We are a congregation that remembers every week the names of soldiers who have lost their lives – the most precious gift that God gives – in a war that is coming to a slow and painful end in Afghanistan.  We are a war-weary nation living in a violent world. A memorable cover of an Episcopal magazine years ago put it another way: We are an Easter people living in a Good Friday world. How will we as Christians shape our prayers, our views, our response to this and any other hard decision that will have to be made?

What appears clear in the words of Jesus in today’s gospel reading is that being a follower of Jesus Christ then and now will require some difficult choices and will lead us through dark and lonely times.  For those defined by what they own, a call to give up all their possessions was the best way for Jesus to drive the point home.  In a culture where family was everything, Jesus calling on hating one’s own family hit a nerve.  Especially when many people treated family members as their possession.  

I believe deeply that you and I just can’t come together to hear what we want to hear. We have no other option to wrestle with difficult teachings and passages, intractable problems, over-size challenges.


I do believe that the journey we are all on has a simple message that we best hear: we cannot hold onto what is not fully ours.  And for some it takes a lifetime and even an eternity to accept let alone embrace this.  A parent cannot hide the pain, disappointment and violence of the world from their child forever. This is especially true in a community such as ours.
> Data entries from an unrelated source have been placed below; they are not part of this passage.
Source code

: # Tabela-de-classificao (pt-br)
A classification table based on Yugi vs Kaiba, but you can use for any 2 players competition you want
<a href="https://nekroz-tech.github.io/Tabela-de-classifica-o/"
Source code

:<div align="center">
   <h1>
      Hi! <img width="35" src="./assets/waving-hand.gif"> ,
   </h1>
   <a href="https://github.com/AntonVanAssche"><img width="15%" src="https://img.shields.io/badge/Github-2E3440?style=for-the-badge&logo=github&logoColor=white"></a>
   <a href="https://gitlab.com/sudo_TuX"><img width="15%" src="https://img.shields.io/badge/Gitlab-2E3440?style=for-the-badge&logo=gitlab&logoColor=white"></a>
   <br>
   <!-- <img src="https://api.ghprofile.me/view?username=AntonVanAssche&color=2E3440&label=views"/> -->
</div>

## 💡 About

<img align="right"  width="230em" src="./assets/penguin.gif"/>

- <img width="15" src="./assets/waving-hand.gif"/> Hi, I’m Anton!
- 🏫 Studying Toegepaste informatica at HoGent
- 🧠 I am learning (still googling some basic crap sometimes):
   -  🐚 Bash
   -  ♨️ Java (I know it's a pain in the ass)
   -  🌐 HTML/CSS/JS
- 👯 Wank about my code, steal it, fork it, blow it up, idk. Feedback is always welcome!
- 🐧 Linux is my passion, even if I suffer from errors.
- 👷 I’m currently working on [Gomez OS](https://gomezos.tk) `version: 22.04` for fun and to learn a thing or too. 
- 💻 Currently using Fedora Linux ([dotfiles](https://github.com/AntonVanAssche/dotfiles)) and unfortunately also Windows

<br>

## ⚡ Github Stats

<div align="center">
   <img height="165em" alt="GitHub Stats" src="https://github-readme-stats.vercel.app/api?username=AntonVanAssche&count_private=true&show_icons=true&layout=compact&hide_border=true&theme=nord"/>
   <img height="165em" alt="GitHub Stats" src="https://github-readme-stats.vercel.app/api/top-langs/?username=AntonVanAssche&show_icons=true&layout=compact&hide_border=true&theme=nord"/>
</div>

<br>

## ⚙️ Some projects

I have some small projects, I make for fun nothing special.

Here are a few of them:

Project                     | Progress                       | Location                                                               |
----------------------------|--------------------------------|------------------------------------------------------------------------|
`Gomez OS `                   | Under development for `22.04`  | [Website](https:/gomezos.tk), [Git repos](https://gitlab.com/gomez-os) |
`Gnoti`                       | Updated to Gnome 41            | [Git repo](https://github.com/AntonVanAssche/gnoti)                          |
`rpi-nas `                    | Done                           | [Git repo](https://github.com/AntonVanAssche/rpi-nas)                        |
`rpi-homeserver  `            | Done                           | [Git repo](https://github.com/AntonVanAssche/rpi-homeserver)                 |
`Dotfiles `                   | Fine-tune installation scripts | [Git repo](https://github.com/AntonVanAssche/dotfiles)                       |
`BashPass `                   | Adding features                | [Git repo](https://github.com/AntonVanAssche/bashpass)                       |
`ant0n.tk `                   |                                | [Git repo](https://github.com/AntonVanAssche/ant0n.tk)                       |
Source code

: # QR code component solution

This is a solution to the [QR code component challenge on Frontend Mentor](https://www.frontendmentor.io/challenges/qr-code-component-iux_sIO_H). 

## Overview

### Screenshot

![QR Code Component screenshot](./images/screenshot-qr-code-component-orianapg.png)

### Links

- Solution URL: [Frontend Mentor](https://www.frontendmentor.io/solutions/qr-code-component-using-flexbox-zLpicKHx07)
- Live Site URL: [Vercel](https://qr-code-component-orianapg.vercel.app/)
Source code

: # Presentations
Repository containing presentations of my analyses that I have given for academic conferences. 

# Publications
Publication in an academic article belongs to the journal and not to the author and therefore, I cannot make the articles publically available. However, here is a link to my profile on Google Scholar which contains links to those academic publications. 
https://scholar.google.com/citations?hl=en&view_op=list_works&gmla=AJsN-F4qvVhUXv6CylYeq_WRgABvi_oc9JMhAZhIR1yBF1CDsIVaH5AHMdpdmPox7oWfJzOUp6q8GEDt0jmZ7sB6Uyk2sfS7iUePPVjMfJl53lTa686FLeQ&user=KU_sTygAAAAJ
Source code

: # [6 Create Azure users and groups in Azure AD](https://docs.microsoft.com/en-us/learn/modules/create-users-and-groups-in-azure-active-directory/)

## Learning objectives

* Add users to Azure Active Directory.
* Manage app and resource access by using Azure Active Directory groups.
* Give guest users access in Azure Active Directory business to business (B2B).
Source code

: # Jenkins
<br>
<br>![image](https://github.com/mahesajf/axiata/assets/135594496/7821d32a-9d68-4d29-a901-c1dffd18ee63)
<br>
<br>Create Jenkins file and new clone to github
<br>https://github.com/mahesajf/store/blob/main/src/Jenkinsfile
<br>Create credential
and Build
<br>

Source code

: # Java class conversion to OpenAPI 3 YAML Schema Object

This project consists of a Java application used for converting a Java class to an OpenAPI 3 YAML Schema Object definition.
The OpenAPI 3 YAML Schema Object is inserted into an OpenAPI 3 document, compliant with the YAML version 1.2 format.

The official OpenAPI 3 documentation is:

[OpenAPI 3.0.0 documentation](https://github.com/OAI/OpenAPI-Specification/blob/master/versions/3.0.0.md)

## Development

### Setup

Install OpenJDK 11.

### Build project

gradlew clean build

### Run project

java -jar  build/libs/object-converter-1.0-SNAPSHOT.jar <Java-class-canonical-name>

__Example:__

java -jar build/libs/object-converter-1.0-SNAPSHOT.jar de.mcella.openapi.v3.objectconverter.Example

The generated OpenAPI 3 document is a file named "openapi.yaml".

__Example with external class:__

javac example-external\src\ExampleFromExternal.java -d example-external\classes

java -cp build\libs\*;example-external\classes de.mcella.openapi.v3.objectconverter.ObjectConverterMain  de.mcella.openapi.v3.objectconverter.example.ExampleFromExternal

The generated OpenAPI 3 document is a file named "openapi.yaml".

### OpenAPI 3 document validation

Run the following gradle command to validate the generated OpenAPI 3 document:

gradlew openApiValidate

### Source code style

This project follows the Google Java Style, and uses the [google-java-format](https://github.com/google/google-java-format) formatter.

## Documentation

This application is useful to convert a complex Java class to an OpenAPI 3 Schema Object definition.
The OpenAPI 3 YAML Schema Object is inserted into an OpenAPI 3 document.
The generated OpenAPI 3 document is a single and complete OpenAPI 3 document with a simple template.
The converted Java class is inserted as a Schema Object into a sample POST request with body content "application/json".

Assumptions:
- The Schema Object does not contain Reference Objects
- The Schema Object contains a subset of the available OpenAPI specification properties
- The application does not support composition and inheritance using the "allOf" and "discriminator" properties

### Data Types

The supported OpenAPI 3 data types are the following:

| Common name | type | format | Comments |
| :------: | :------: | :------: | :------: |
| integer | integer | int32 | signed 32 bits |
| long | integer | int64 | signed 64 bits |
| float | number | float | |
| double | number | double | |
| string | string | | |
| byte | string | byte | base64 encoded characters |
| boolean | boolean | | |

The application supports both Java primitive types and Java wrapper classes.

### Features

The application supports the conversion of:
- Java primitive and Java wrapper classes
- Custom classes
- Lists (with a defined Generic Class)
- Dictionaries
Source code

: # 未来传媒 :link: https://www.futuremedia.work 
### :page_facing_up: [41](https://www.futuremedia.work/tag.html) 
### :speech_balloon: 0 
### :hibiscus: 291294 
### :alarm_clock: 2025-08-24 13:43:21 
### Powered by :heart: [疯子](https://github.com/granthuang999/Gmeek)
The downsizing grandparent comes to realize that their memories of family and yesterday do last forever – allowing them to courageously let go of cherished homes and family heirlooms. The money that so many work so hard to earn, save and invest can touch and impact a wider community when it is also offered for the good of many and given away. The church at its best makes that possible. Wherever we thought we would be by a certain age in terms of career, relationship, prosperity, security is seldom the place we are today, and that takes some tough soul searching to work though. True grace is discovering that we are in the place where God is fully known to us. 

Lee C. Camp, a writer from Nashville wrote: (in his book Mere Discipleship: Radical Christianity in a Rebellious World)  “Jesus of Nazareth always comes asking disciples to follow him--not merely "accept him," not merely "believe in him," not merely "worship him," but to follow him: one either follows Christ, or one does not. There is no compartmentalization of the faith, no realm, no sphere, no business, no politic in which the Christ will be excluded.”

Tough, challenging, and life giving lessons.